I went in not knowing anything about the franchise, but I came away a huge fan.

I am sad to say that I have never played any entry in the Yakuza franchise before. Between never really knowing much about the games and some of them never making it Stateside, it just wasn't meant to be. However, thanks to SEGA and the upcoming Yakuza 0 for the PlayStation 4, I finally got a heaping helping of what the franchise has to offer.

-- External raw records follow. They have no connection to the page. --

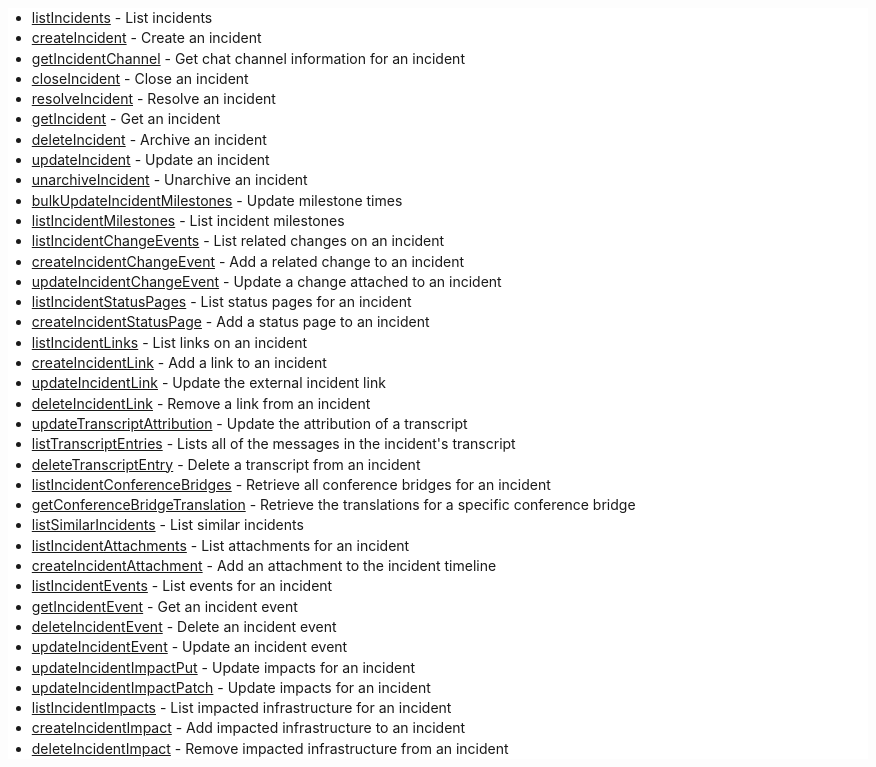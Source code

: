 * [listIncidents](docs/sdks/incidents/README.md#listincidents) - List incidents
* [createIncident](docs/sdks/incidents/README.md#createincident) - Create an incident
* [getIncidentChannel](docs/sdks/incidents/README.md#getincidentchannel) - Get chat channel information for an incident
* [closeIncident](docs/sdks/incidents/README.md#closeincident) - Close an incident
* [resolveIncident](docs/sdks/incidents/README.md#resolveincident) - Resolve an incident
* [getIncident](docs/sdks/incidents/README.md#getincident) - Get an incident
* [deleteIncident](docs/sdks/incidents/README.md#deleteincident) - Archive an incident
* [updateIncident](docs/sdks/incidents/README.md#updateincident) - Update an incident
* [unarchiveIncident](docs/sdks/incidents/README.md#unarchiveincident) - Unarchive an incident
* [bulkUpdateIncidentMilestones](docs/sdks/incidents/README.md#bulkupdateincidentmilestones) - Update milestone times
* [listIncidentMilestones](docs/sdks/incidents/README.md#listincidentmilestones) - List incident milestones
* [listIncidentChangeEvents](docs/sdks/incidents/README.md#listincidentchangeevents) - List related changes on an incident
* [createIncidentChangeEvent](docs/sdks/incidents/README.md#createincidentchangeevent) - Add a related change to an incident
* [updateIncidentChangeEvent](docs/sdks/incidents/README.md#updateincidentchangeevent) - Update a change attached to an incident
* [listIncidentStatusPages](docs/sdks/incidents/README.md#listincidentstatuspages) - List status pages for an incident
* [createIncidentStatusPage](docs/sdks/incidents/README.md#createincidentstatuspage) - Add a status page to an incident
* [listIncidentLinks](docs/sdks/incidents/README.md#listincidentlinks) - List links on an incident
* [createIncidentLink](docs/sdks/incidents/README.md#createincidentlink) - Add a link to an incident
* [updateIncidentLink](docs/sdks/incidents/README.md#updateincidentlink) - Update the external incident link
* [deleteIncidentLink](docs/sdks/incidents/README.md#deleteincidentlink) - Remove a link from an incident
* [updateTranscriptAttribution](docs/sdks/incidents/README.md#updatetranscriptattribution) - Update the attribution of a transcript
* [listTranscriptEntries](docs/sdks/incidents/README.md#listtranscriptentries) - Lists all of the messages in the incident's transcript
* [deleteTranscriptEntry](docs/sdks/incidents/README.md#deletetranscriptentry) - Delete a transcript from an incident
* [listIncidentConferenceBridges](docs/sdks/incidents/README.md#listincidentconferencebridges) - Retrieve all conference bridges for an incident
* [getConferenceBridgeTranslation](docs/sdks/incidents/README.md#getconferencebridgetranslation) - Retrieve the translations for a specific conference bridge
* [listSimilarIncidents](docs/sdks/incidents/README.md#listsimilarincidents) - List similar incidents
* [listIncidentAttachments](docs/sdks/incidents/README.md#listincidentattachments) - List attachments for an incident
* [createIncidentAttachment](docs/sdks/incidents/README.md#createincidentattachment) - Add an attachment to the incident timeline
* [listIncidentEvents](docs/sdks/incidents/README.md#listincidentevents) - List events for an incident
* [getIncidentEvent](docs/sdks/incidents/README.md#getincidentevent) - Get an incident event
* [deleteIncidentEvent](docs/sdks/incidents/README.md#deleteincidentevent) - Delete an incident event
* [updateIncidentEvent](docs/sdks/incidents/README.md#updateincidentevent) - Update an incident event
* [updateIncidentImpactPut](docs/sdks/incidents/README.md#updateincidentimpactput) - Update impacts for an incident
* [updateIncidentImpactPatch](docs/sdks/incidents/README.md#updateincidentimpactpatch) - Update impacts for an incident
* [listIncidentImpacts](docs/sdks/incidents/README.md#listincidentimpacts) - List impacted infrastructure for an incident
* [createIncidentImpact](docs/sdks/incidents/README.md#createincidentimpact) - Add impacted infrastructure to an incident
* [deleteIncidentImpact](docs/sdks/incidents/README.md#deleteincidentimpact) - Remove impacted infrastructure from an incident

The focus of Yakuza 0 is split between Kazuma Kiryu and Goro Majima. From my limited knowledge about the series, Kiryu is a series mainstay and the incredibly eccentric Majima is also prominently featured in the other games. Set in 1988, Yakuza 0 serves as a prequel to the events in the other mainline entries. This means it's a perfect starting point for anybody that has been looking to jump into the series but were too afraid because they wouldn't know what was going on. Right from the get-go, we find that young Kiryu is nothing more than yakuza near the bottom of the totem pole. He was framed for a crime he was quite sure he didn't commit. Kiryu feels that the only way he can freely get to the bottom of this obvious setup is to leave his yakuza clan and start down a mysterious and dangerous path. On the flip side, we have the high-end cabaret owner, Majima. Majima explodes onto the scene and into your heart from his very first appearance. I won't ruin the moment for you aside from saying that the introduction includes a big band orchestra, an unruly patron, and the idea that "the customer is always right!" Trust me when I say that Majima loves to steal the show.

The game just oozes atmosphere. Set in late 80s Japan, the game takes the era's ideas of fashion, glitz, bright lights, and the non-fictional real estate bubble economy for the housing market and runs with it. It runs with it so hard and I love that it does so with almost everything cranked up to 11. So much in Yakuza 0 is done with such a flair for the eccentric that you cannot help but smile even in some of the more down to earth scenes. The fights especially showcase this tendency towards the exaggerated. Each character can learn a few different fighting techniques, which can be swapped to at will in the heat of a battle, and all of which are unique both visually and technically. Though the combat across all styles can be simplified down to light attack, heavy attack, grab moves, and dodge moves there are simply too many variables at play here to ever make the combat in this game ever feel stale. The styles mix beautifully with the ability to utilize the environment to your advantage during fights. Players can pick up and wield items such as swords, bats, traffic cones, bicycles, and the like. These methods are all capped off by the ability to execute highly damaging charged-up Heat moves to finish off one or a group of foes in one cinematic attack. You just haven't experienced how crazy the combat can get in this game until you pick a weak foe up and swing him around to knock out his nearby buddies.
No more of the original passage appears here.